Ready to share with others, possibly gathering more input and content? Teams is the way to go. Create a Team for the people who need to collaborate, then go to OneDrive, find the document, and help it 'graduate' to the new Team storage area using the 'Move' function ('Copy' is fine too if you prefer to keep the original draft). The Team is where the document will grow from being an individual's idea to becoming part of a larger group effort.


What if the file grows in the Team to become a reference document or record that the larger company population should be able to read? That's when it's time to graduate to a SharePoint intranet site. Setting up your company intranet on SharePoint provides a perfect platform to share to a broad audience, without necessarily letting everyone edit.
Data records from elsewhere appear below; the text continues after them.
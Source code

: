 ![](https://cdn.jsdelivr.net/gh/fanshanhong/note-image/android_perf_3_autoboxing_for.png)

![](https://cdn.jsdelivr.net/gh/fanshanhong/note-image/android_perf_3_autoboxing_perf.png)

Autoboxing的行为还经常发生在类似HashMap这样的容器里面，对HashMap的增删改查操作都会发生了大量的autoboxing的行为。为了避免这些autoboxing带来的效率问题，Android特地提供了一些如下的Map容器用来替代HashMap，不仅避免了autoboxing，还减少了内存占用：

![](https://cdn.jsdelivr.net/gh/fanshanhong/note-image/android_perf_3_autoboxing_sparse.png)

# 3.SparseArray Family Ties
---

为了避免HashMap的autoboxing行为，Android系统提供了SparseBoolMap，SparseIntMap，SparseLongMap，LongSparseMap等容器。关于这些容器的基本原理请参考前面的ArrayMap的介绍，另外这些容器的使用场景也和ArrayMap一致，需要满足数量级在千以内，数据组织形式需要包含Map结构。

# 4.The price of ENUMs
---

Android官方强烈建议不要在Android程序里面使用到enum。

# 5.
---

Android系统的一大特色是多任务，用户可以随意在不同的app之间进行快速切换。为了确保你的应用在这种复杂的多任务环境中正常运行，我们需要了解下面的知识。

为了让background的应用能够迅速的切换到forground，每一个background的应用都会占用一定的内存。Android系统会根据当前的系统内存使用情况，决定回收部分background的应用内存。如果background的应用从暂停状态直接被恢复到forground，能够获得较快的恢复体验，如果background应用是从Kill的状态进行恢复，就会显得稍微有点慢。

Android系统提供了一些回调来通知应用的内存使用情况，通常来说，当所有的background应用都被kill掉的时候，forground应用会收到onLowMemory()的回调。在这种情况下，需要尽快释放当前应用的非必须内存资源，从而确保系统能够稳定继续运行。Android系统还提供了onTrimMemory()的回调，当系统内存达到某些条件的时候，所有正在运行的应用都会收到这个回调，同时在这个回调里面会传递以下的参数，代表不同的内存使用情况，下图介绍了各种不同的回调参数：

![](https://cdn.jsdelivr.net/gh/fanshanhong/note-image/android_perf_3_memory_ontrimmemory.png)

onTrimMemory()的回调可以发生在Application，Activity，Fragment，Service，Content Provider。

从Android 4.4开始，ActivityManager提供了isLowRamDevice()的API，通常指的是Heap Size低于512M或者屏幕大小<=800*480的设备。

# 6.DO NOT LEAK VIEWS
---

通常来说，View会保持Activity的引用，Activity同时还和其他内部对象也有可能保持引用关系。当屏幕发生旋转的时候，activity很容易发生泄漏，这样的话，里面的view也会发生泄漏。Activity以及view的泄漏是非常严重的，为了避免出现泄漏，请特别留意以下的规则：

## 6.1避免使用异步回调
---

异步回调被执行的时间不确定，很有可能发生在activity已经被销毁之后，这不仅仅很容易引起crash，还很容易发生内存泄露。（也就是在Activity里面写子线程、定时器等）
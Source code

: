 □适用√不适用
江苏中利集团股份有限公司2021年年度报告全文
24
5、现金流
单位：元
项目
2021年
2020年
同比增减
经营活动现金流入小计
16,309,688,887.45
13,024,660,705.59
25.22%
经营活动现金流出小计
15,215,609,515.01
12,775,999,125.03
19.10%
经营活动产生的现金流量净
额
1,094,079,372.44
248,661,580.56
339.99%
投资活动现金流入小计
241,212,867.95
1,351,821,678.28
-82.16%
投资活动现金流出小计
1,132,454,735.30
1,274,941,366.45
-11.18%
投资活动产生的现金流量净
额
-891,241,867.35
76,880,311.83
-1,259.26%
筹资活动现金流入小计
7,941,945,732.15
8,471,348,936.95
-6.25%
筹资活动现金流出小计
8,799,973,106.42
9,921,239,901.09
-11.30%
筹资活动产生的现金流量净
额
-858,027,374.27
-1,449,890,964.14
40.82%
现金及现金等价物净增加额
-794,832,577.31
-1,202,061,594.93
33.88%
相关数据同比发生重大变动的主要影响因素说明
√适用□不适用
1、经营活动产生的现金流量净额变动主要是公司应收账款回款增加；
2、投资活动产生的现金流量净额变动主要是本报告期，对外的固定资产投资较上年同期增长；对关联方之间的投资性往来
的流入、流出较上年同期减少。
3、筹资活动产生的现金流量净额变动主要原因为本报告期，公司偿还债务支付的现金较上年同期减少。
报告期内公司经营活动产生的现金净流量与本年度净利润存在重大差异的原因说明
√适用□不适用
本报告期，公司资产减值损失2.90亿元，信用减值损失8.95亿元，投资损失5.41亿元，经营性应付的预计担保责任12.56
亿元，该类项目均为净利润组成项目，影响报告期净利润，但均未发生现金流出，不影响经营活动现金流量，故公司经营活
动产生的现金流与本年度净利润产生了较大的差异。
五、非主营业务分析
Once again, you can use the 'Move' (or 'Copy') function to make the graduation process easy (tip: to move files from Teams to other SharePoint sites, choose the 'open in SharePoint' option in the proper Team channel/files tab - you'll have options to move to other non-Team-based SharePoint sites this way).


So the concept is simple - start documents in OneDrive, move to Teams when ready to share, and on to a SharePoint intranet site when ready to publish. Of course, plenty of documents will never graduate out of OneDrive, or move from Teams to SharePoint, but that's fine - each are valid storage areas depending on where the document is in its lifecycle, even if it will remain there permanently.


(p.s. - for the O365 veterans out there - I'll address the OneDrive/Teams/SharePoint storage foundation overlap in another post!)